**The problem:**
For the entries below, the expected answer is the line with "Unfortunately, there wasn't", the line with "The piece opens", and every line between them, exactly as written, and nothing more.

Collected data entries
'''

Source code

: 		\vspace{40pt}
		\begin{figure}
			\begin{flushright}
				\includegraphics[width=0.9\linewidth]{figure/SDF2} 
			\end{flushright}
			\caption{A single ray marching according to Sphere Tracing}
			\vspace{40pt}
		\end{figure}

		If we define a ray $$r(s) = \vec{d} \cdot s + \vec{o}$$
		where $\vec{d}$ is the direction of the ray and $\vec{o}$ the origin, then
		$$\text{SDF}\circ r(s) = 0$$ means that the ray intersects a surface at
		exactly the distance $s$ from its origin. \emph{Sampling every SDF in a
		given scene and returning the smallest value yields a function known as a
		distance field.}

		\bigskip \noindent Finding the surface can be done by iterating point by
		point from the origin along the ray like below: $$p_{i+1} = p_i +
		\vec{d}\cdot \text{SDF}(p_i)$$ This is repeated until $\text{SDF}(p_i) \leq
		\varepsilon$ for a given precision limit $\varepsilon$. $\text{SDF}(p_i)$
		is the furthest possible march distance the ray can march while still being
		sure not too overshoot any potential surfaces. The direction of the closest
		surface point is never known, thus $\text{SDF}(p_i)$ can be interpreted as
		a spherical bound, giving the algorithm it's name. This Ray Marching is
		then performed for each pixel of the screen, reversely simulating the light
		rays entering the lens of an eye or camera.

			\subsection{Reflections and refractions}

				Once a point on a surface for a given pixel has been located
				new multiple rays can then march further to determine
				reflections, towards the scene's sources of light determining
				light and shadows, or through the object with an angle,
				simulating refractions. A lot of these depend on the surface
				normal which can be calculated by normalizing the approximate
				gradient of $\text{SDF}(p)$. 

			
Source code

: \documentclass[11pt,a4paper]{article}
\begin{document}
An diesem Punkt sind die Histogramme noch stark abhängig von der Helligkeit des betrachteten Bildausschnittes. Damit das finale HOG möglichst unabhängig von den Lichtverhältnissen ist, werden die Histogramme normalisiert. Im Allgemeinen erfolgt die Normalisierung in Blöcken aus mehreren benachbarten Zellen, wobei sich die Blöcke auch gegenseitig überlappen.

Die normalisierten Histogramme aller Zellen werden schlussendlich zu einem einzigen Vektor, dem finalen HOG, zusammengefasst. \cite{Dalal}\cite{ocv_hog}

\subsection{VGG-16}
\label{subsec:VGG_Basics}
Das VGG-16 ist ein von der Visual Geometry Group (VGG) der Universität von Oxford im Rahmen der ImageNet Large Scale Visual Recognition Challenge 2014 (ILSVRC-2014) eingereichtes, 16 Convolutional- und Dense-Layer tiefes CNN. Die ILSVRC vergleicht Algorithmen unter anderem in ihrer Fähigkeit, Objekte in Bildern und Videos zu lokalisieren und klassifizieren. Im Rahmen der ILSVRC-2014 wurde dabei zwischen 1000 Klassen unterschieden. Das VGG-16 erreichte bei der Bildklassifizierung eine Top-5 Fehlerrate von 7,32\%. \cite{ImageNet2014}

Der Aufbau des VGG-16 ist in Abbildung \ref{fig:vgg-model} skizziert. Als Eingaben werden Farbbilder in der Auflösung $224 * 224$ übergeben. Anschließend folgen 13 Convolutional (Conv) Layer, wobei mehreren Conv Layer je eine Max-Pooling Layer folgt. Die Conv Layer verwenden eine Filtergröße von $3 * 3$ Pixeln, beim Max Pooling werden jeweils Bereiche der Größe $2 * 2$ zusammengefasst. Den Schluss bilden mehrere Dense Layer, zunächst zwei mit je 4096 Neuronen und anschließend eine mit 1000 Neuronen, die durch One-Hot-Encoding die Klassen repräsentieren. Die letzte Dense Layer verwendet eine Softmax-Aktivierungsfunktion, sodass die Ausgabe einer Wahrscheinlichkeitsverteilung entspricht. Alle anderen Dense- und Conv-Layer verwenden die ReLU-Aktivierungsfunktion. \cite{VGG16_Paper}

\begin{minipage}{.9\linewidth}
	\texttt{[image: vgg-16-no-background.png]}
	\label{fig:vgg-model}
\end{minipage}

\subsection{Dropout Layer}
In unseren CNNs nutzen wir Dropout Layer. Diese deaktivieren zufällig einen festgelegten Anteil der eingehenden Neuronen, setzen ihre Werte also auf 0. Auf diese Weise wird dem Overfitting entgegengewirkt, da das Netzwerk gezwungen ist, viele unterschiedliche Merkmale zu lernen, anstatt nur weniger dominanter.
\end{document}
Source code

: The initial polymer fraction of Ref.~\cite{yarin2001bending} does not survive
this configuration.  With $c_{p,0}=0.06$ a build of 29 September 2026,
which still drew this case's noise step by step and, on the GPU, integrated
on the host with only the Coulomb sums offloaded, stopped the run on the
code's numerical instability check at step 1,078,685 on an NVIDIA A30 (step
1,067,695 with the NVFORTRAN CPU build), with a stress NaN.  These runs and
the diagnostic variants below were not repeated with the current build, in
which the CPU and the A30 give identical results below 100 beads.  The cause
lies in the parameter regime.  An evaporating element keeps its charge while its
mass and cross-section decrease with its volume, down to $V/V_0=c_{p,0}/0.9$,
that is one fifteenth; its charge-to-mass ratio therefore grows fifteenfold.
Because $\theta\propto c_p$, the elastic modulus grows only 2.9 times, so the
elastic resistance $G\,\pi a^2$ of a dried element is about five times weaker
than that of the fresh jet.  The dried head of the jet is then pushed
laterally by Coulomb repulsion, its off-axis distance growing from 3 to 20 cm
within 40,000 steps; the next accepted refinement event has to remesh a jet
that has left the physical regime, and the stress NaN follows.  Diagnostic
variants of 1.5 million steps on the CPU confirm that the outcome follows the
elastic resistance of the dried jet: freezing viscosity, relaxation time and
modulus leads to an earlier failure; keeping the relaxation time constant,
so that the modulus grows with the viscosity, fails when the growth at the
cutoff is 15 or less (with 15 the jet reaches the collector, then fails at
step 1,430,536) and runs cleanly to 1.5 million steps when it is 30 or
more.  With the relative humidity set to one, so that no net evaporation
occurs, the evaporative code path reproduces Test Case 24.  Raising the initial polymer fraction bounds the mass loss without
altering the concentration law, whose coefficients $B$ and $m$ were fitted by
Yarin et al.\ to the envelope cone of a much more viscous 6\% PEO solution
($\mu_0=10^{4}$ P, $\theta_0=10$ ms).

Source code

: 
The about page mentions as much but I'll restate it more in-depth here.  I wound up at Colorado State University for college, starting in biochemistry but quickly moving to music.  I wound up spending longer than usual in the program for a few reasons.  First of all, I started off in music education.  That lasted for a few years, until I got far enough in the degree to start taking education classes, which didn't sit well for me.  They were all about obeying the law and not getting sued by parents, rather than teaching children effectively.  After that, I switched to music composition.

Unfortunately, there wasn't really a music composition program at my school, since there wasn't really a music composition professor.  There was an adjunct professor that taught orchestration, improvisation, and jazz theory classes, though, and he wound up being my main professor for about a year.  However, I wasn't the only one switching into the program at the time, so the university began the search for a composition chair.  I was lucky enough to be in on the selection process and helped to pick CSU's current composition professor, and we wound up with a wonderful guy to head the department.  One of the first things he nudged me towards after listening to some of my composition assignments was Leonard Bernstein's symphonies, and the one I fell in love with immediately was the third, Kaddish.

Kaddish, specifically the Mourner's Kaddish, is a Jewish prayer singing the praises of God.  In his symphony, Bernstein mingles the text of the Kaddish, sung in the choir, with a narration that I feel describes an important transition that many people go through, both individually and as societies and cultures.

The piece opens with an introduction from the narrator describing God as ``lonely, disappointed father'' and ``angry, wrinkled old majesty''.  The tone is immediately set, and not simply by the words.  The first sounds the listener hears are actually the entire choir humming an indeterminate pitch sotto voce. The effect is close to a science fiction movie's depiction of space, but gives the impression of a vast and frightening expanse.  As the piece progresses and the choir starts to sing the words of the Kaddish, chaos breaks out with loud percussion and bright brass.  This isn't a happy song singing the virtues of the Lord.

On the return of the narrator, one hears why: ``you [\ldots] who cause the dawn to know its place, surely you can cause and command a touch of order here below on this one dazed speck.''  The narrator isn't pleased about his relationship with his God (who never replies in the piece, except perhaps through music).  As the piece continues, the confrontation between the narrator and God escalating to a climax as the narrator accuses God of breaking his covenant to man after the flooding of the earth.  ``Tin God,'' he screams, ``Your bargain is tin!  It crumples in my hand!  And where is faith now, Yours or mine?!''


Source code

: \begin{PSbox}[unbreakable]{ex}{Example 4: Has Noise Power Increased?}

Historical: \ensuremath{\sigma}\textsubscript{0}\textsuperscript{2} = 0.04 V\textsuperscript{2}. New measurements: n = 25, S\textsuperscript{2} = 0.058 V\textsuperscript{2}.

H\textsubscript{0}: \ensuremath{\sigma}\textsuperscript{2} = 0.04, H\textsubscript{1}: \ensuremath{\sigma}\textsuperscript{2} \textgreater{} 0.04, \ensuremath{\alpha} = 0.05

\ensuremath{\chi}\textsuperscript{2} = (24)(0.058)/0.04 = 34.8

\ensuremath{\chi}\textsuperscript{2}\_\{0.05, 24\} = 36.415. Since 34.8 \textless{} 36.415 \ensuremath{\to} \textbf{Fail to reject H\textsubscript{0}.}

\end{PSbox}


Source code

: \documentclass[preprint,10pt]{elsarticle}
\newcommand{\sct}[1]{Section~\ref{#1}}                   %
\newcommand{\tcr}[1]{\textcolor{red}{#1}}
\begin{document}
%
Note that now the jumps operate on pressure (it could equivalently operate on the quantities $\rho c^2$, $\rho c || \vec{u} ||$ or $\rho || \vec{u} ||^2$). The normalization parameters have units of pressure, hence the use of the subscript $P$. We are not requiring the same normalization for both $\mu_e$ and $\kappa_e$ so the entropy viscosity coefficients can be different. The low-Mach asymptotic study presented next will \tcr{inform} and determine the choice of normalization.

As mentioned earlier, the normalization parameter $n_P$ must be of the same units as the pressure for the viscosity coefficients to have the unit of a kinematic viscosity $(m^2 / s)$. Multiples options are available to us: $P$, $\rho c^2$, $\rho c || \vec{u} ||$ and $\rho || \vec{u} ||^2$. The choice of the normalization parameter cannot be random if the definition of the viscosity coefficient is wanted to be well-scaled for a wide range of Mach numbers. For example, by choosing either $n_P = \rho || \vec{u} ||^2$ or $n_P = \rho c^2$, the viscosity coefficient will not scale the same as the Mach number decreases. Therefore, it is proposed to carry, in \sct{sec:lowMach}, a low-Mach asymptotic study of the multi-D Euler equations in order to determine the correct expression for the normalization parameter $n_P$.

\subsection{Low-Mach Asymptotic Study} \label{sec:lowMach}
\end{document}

'''

**Answer box:**
Unfortunately, there wasn't really a music composition program at my school, since there wasn't really a music composition professor.  There was an adjunct professor that taught orchestration, improvisation, and jazz theory classes, though, and he wound up being my main professor for about a year.  However, I wasn't the only one switching into the program at the time, so the university began the search for a composition chair.  I was lucky enough to be in on the selection process and helped to pick CSU's current composition professor, and we wound up with a wonderful guy to head the department.  One of the first things he nudged me towards after listening to some of my composition assignments was Leonard Bernstein's symphonies, and the one I fell in love with immediately was the third, Kaddish.

Kaddish, specifically the Mourner's Kaddish, is a Jewish prayer singing the praises of God.  In his symphony, Bernstein mingles the text of the Kaddish, sung in the choir, with a narration that I feel describes an important transition that many people go through, both individually and as societies and cultures.

The piece opens with an introduction from the narrator describing God as ``lonely, disappointed father'' and ``angry, wrinkled old majesty''.  The tone is immediately set, and not simply by the words.  The first sounds the listener hears are actually the entire choir humming an indeterminate pitch sotto voce. The effect is close to a science fiction movie's depiction of space, but gives the impression of a vast and frightening expanse.  As the piece progresses and the choir starts to sing the words of the Kaddish, chaos breaks out with loud percussion and bright brass.  This isn't a happy song singing the virtues of the Lord.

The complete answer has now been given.